Bucketsquatting is (finally) dead
111 points
3 hours ago
| 11 comments
| onecloudplease.com
| HN
josephg
1 hour ago
[-]
Sometimes I wonder if package names, bucket names, github account names and so on should use a naming scheme like discord. Eg, @sometag-xxxx where xxxx is a random 4 digit code. Its sort of a middleground between UUID account names and completely human generated names.

This approach goes a long way toward democratizing the name space, since nobody can "own" the tag prefix. (10000 people can all share it). This can also be used to prevent squatting and reuse attacks - just burn the full account name if the corresponding user account is ever shut down. And it prevents early users from being able to snap up all the good names.

reply
jorams
1 hour ago
[-]
Notably Discord stopped using that format two years ago, moving to globally unique usernames.

Their stated reason[1] for doing so being:

> This lets you have the same username as someone else as long as you have different discriminators or different case letters. However, this also means you have to remember a set of 4-digit numbers and account for case sensitivity to connect with your friends.

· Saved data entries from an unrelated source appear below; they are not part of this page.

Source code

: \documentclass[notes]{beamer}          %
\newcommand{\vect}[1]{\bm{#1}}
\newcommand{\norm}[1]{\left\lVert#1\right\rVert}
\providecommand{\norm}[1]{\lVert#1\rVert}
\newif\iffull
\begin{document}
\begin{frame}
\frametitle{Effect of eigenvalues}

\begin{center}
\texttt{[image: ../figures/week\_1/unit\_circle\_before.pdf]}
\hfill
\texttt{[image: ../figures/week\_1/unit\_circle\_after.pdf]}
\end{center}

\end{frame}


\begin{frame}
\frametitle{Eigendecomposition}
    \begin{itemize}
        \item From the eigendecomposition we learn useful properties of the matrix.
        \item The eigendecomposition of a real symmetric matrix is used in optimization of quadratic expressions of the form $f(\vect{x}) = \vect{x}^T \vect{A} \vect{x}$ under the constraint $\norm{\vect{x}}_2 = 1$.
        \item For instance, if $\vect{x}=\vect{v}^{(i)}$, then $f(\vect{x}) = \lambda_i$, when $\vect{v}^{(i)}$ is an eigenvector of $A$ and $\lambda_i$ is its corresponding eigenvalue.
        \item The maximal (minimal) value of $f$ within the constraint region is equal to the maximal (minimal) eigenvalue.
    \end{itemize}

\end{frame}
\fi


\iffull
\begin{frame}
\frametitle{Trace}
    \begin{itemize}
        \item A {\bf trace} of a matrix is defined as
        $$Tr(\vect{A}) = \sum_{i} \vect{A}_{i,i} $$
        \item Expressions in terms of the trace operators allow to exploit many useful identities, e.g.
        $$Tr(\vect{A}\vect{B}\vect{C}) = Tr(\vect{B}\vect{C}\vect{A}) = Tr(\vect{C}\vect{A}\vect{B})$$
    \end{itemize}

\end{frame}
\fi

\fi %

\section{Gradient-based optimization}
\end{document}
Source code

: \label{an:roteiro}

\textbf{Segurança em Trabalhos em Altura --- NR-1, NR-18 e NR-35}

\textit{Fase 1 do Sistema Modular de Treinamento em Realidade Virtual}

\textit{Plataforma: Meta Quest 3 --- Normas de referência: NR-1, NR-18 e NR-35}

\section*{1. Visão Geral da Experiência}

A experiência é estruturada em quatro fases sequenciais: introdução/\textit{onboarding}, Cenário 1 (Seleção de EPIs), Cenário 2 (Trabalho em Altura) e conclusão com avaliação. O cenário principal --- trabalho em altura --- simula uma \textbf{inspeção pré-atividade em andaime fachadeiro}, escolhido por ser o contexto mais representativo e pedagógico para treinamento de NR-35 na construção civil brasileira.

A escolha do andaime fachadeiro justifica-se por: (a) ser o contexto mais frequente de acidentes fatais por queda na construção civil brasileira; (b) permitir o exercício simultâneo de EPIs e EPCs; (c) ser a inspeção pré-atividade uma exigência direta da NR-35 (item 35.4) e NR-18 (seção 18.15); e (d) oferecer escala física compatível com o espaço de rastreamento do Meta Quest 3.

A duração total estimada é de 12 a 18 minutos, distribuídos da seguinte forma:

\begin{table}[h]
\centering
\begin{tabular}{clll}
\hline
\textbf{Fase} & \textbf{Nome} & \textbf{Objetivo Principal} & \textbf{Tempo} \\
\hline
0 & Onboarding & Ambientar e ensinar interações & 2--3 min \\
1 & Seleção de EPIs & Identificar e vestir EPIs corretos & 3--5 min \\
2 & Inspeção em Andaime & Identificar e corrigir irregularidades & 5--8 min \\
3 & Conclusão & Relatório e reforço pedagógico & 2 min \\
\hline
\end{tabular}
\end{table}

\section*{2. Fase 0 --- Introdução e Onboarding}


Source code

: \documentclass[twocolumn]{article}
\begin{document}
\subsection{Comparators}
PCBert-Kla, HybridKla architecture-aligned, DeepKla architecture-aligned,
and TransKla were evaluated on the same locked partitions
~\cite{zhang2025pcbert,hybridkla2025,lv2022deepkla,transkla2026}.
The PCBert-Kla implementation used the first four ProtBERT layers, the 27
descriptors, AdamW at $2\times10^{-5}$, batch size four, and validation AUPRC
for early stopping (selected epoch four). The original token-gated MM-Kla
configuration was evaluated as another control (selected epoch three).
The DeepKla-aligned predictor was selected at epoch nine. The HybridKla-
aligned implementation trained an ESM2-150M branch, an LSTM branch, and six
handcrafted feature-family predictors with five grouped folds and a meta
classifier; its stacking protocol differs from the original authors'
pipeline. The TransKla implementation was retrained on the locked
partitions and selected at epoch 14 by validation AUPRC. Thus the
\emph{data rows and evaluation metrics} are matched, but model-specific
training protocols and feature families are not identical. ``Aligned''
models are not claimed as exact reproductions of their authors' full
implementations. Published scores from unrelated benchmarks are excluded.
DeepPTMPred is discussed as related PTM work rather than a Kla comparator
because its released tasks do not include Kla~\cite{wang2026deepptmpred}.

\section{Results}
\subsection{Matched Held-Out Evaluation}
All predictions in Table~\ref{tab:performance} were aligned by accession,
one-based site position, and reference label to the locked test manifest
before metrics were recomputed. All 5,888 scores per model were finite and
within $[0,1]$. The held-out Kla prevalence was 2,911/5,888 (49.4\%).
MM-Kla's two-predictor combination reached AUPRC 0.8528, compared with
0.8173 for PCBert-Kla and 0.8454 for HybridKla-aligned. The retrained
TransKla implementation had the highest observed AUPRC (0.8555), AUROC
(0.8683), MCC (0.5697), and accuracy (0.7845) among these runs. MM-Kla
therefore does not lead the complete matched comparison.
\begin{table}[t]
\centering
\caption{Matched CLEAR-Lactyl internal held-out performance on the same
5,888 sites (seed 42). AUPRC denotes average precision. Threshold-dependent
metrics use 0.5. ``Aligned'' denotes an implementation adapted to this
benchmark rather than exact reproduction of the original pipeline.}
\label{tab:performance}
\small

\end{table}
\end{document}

[1]: https://support.discord.com/hc/en-us/articles/12620128861463...

reply
thaumasiotes
17 minutes ago
[-]
The stated reason is obviously not able to justify the change; either they have an internal reason they're not willing to admit to, or someone at Discord just went crazy.

Imagine trying to connect with your friends... by telephone.

reply
juliangmp
31 minutes ago
[-]
It was honestly a downgrade i ended up just putting the 4 digits I had before at the end of my username cause surprise the name was taken immediately
reply
ffsm8
13 minutes ago
[-]
I haven't logged in since . I wonder if they'll delete my account eventually - as I essentially don't have a username because of that
reply
rithdmc
1 hour ago
[-]
I like it for buckets, but adding a four digit code won't help with the package hijacking side of things - in fact might just introduce more typo/hijack potential. It'll just be four more characters for people to typo.
reply
fc417fc802
30 minutes ago
[-]
IMO a better general solution is UUIDs and a petname system, at least as far as chat apps are concerned.

For buckets I thought easy to use names was a key feature in most cases. Otherwise why not assign randomly generated single use names? But now that they're adding a namespace that incorporates the account name - an unwieldy numeric ID - I don't understand.

In the case of buckets isn't it better to use your own domain anyway?

reply
donmcronald
1 hour ago
[-]
I just want to be able to use a verified domain; @example.com everywhere.
reply
Cthulhu_
1 hour ago
[-]
That still has "squatting" risks as described in the original article though, domains expire and / or can be taken over.
reply
fc417fc802
22 minutes ago
[-]
But you already have a domain for whatever you're doing so presumably that's going to be a threat either way.

For particularly high risk activities if circumstances permit you can sidestep the entire issue by adding a layer of verification using a preshared public key. As an arbitrary example, on android installing an app with the same name but different signing key won't work. It essentially implements a TOFU model to verify the developer.

reply
vhab
2 hours ago
[-]
> For Azure Blob Storage, storage accounts are scoped with an account name and container name, so this is far less of a concern.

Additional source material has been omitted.